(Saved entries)
▼

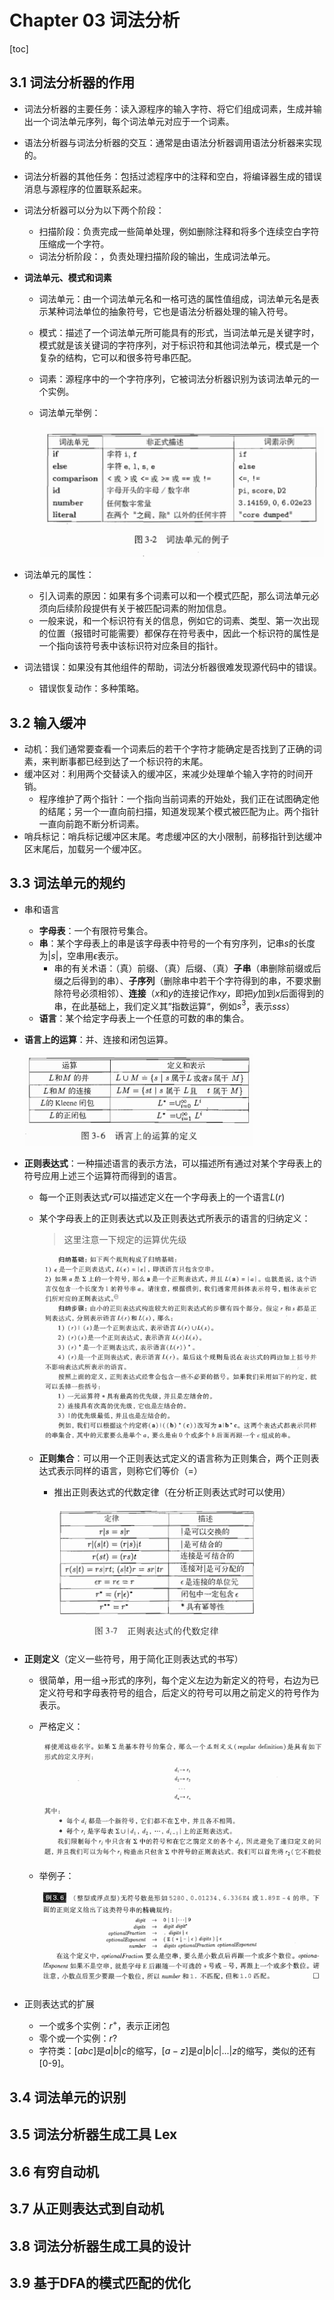 # Chapter 03 词法分析

[toc]

## 3.1 词法分析器的作用

* 词法分析器的主要任务：读入源程序的输入字符、将它们组成词素，生成并输出一个词法单元序列，每个词法单元对应于一个词素。

* 语法分析器与词法分析器的交互：通常是由语法分析器调用语法分析器来实现的。

* 词法分析器的其他任务：包括过滤程序中的注释和空白，将编译器生成的错误消息与源程序的位置联系起来。

* 词法分析器可以分为以下两个阶段：

  * 扫描阶段：负责完成一些简单处理，例如删除注释和将多个连续空白字符压缩成一个字符。
  * 词法分析阶段：，负责处理扫描阶段的输出，生成词法单元。

* **词法单元、模式和词素**

  * 词法单元：由一个词法单元名和一格可选的属性值组成，词法单元名是表示某种词法单位的抽象符号，它也是语法分析器处理的输入符号。

  * 模式：描述了一个词法单元所可能具有的形式，当词法单元是关键字时，模式就是该关键词的字符序列，对于标识符和其他词法单元，模式是一个复杂的结构，它可以和很多符号串匹配。

  * 词素：源程序中的一个字符序列，它被词法分析器识别为该词法单元的一个实例。

  * 词法单元举例：

    ![image-20211106145235079](image/词法单元举例.png)

* 词法单元的属性：
  * 引入词素的原因：如果有多个词素可以和一个模式匹配，那么词法单元必须向后续阶段提供有关于被匹配词素的附加信息。
  * 一般来说，和一个标识符有关的信息，例如它的词素、类型、第一次出现的位置（报错时可能需要）都保存在符号表中，因此一个标识符的属性是一个指向该符号表中该标识符对应条目的指针。
* 词法错误：如果没有其他组件的帮助，词法分析器很难发现源代码中的错误。
  * 错误恢复动作：多种策略。	

## 3.2 输入缓冲

* 动机：我们通常要查看一个词素后的若干个字符才能确定是否找到了正确的词素，来判断事都已经到达了一个标识符的末尾。
* 缓冲区对：利用两个交替读入的缓冲区，来减少处理单个输入字符的时间开销。
  * 程序维护了两个指针：一个指向当前词素的开始处，我们正在试图确定他的结尾；另一个一直向前扫描，知道发现某个模式被匹配为止。两个指针一直向前跑不断分析词素。
* 哨兵标记：哨兵标记缓冲区末尾。考虑缓冲区的大小限制，前移指针到达缓冲区末尾后，加载另一个缓冲区。

## 3.3 词法单元的规约

* 串和语言
  * **字母表**：一个有限符号集合。
  * **串**：某个字母表上的串是该字母表中符号的一个有穷序列，记串$s$的长度为$|s|$，空串用$\epsilon$表示。
    * 串的有关术语：（真）前缀、（真）后缀、（真）**子串**（串删除前缀或后缀之后得到的串）、**子序列**（删除串中若干个字符得到的串，不要求删除符号必须相邻）、**连接**（$x$和$y$的连接记作$xy$，即把$y$加到$x$后面得到的串，在此基础上，我们定义其”指数运算“，例如$s^3$，表示$sss$）
  * **语言**：某个给定字母表上一个任意的可数的串的集合。
  
* **语言上的运算**：并、连接和闭包运算。

  ![image-20211106154132785](image/语言上的运算定义.png)

* **正则表达式**：一种描述语言的表示方法，可以描述所有通过对某个字母表上的符号应用上述三个运算符而得到的语言。

  * 每一个正则表达式$r$可以描述定义在一个字母表上的一个语言$L(r)$

  * 某个字母表上的正则表达式以及正则表达式所表示的语言的归纳定义：

    > 这里注意一下规定的运算优先级

    ![image-20211106171058834](image/正则表达式归纳定义.png)

  * **正则集合**：可以用一个正则表达式定义的语言称为正则集合，两个正则表达式表示同样的语言，则称它们等价（=）

    * 推出正则表达式的代数定律（在分析正则表达式时可以使用）

      ![image-20211106171657269](image/正则表达式的代数定律.png)

* **正则定义**（定义一些符号，用于简化正则表达式的书写）

  * 很简单，用一组$\to$形式的序列，每个定义左边为新定义的符号，右边为已定义符号和字母表符号的组合，后定义的符号可以用之前定义的符号作为表示。

  * 严格定义：

    ![image-20211106172434182](image/正则定义的定义.png)

  * 举例子：

    ![image-20211106174554376](image/正则定义举例.png)

* 正则表达式的扩展
  * 一个或多个实例：$r^+$，表示正闭包
  * 零个或一个实例：$r?$
  * 字符类：$[abc]$是$a|b|c$的缩写，$[a-z]$是$a|b|c|...|z$的缩写，类似的还有[0-9]。

## 3.4 词法单元的识别



## 3.5 词法分析器生成工具 Lex



## 3.6 有穷自动机



## 3.7 从正则表达式到自动机



## 3.8 词法分析器生成工具的设计



## 3.9 基于DFA的模式匹配的优化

▲

__ACTION ITEM__.
Leave the pictures out and write out every entry exactly as given.

__THE COMPLETED TASK__.
 # Chapter 03 词法分析

[toc]

## 3.1 词法分析器的作用

* 词法分析器的主要任务：读入源程序的输入字符、将它们组成词素，生成并输出一个词法单元序列，每个词法单元对应于一个词素。

* 语法分析器与词法分析器的交互：通常是由语法分析器调用语法分析器来实现的。

* 词法分析器的其他任务：包括过滤程序中的注释和空白，将编译器生成的错误消息与源程序的位置联系起来。

* 词法分析器可以分为以下两个阶段：

  * 扫描阶段：负责完成一些简单处理，例如删除注释和将多个连续空白字符压缩成一个字符。
  * 词法分析阶段：，负责处理扫描阶段的输出，生成词法单元。

* **词法单元、模式和词素**

  * 词法单元：由一个词法单元名和一格可选的属性值组成，词法单元名是表示某种词法单位的抽象符号，它也是语法分析器处理的输入符号。

  * 模式：描述了一个词法单元所可能具有的形式，当词法单元是关键字时，模式就是该关键词的字符序列，对于标识符和其他词法单元，模式是一个复杂的结构，它可以和很多符号串匹配。

  * 词素：源程序中的一个字符序列，它被词法分析器识别为该词法单元的一个实例。

  * 词法单元举例：

    ![image-20211106145235079](image/词法单元举例.png)

* 词法单元的属性：
  * 引入词素的原因：如果有多个词素可以和一个模式匹配，那么词法单元必须向后续阶段提供有关于被匹配词素的附加信息。
  * 一般来说，和一个标识符有关的信息，例如它的词素、类型、第一次出现的位置（报错时可能需要）都保存在符号表中，因此一个标识符的属性是一个指向该符号表中该标识符对应条目的指针。
* 词法错误：如果没有其他组件的帮助，词法分析器很难发现源代码中的错误。
  * 错误恢复动作：多种策略。	

## 3.2 输入缓冲

* 动机：我们通常要查看一个词素后的若干个字符才能确定是否找到了正确的词素，来判断事都已经到达了一个标识符的末尾。
* 缓冲区对：利用两个交替读入的缓冲区，来减少处理单个输入字符的时间开销。
  * 程序维护了两个指针：一个指向当前词素的开始处，我们正在试图确定他的结尾；另一个一直向前扫描，知道发现某个模式被匹配为止。两个指针一直向前跑不断分析词素。
* 哨兵标记：哨兵标记缓冲区末尾。考虑缓冲区的大小限制，前移指针到达缓冲区末尾后，加载另一个缓冲区。

## 3.3 词法单元的规约

* 串和语言
  * **字母表**：一个有限符号集合。
  * **串**：某个字母表上的串是该字母表中符号的一个有穷序列，记串$s$的长度为$|s|$，空串用$\epsilon$表示。
    * 串的有关术语：（真）前缀、（真）后缀、（真）**子串**（串删除前缀或后缀之后得到的串）、**子序列**（删除串中若干个字符得到的串，不要求删除符号必须相邻）、**连接**（$x$和$y$的连接记作$xy$，即把$y$加到$x$后面得到的串，在此基础上，我们定义其”指数运算“，例如$s^3$，表示$sss$）
  * **语言**：某个给定字母表上一个任意的可数的串的集合。
  
* **语言上的运算**：并、连接和闭包运算。

  ![image-20211106154132785](image/语言上的运算定义.png)

* **正则表达式**：一种描述语言的表示方法，可以描述所有通过对某个字母表上的符号应用上述三个运算符而得到的语言。

  * 每一个正则表达式$r$可以描述定义在一个字母表上的一个语言$L(r)$

  * 某个字母表上的正则表达式以及正则表达式所表示的语言的归纳定义：

    > 这里注意一下规定的运算优先级

    ![image-20211106171058834](image/正则表达式归纳定义.png)

  * **正则集合**：可以用一个正则表达式定义的语言称为正则集合，两个正则表达式表示同样的语言，则称它们等价（=）

    * 推出正则表达式的代数定律（在分析正则表达式时可以使用）

      ![image-20211106171657269](image/正则表达式的代数定律.png)

* **正则定义**（定义一些符号，用于简化正则表达式的书写）

  * 很简单，用一组$\to$形式的序列，每个定义左边为新定义的符号，右边为已定义符号和字母表符号的组合，后定义的符号可以用之前定义的符号作为表示。

  * 严格定义：

    ![image-20211106172434182](image/正则定义的定义.png)

  * 举例子：

    ![image-20211106174554376](image/正则定义举例.png)

* 正则表达式的扩展
  * 一个或多个实例：$r^+$，表示正闭包
  * 零个或一个实例：$r?$
  * 字符类：$[abc]$是$a|b|c$的缩写，$[a-z]$是$a|b|c|...|z$的缩写，类似的还有[0-9]。

## 3.4 词法单元的识别



## 3.5 词法分析器生成工具 Lex



## 3.6 有穷自动机



## 3.7 从正则表达式到自动机



## 3.8 词法分析器生成工具的设计



## 3.9 基于DFA的模式匹配的优化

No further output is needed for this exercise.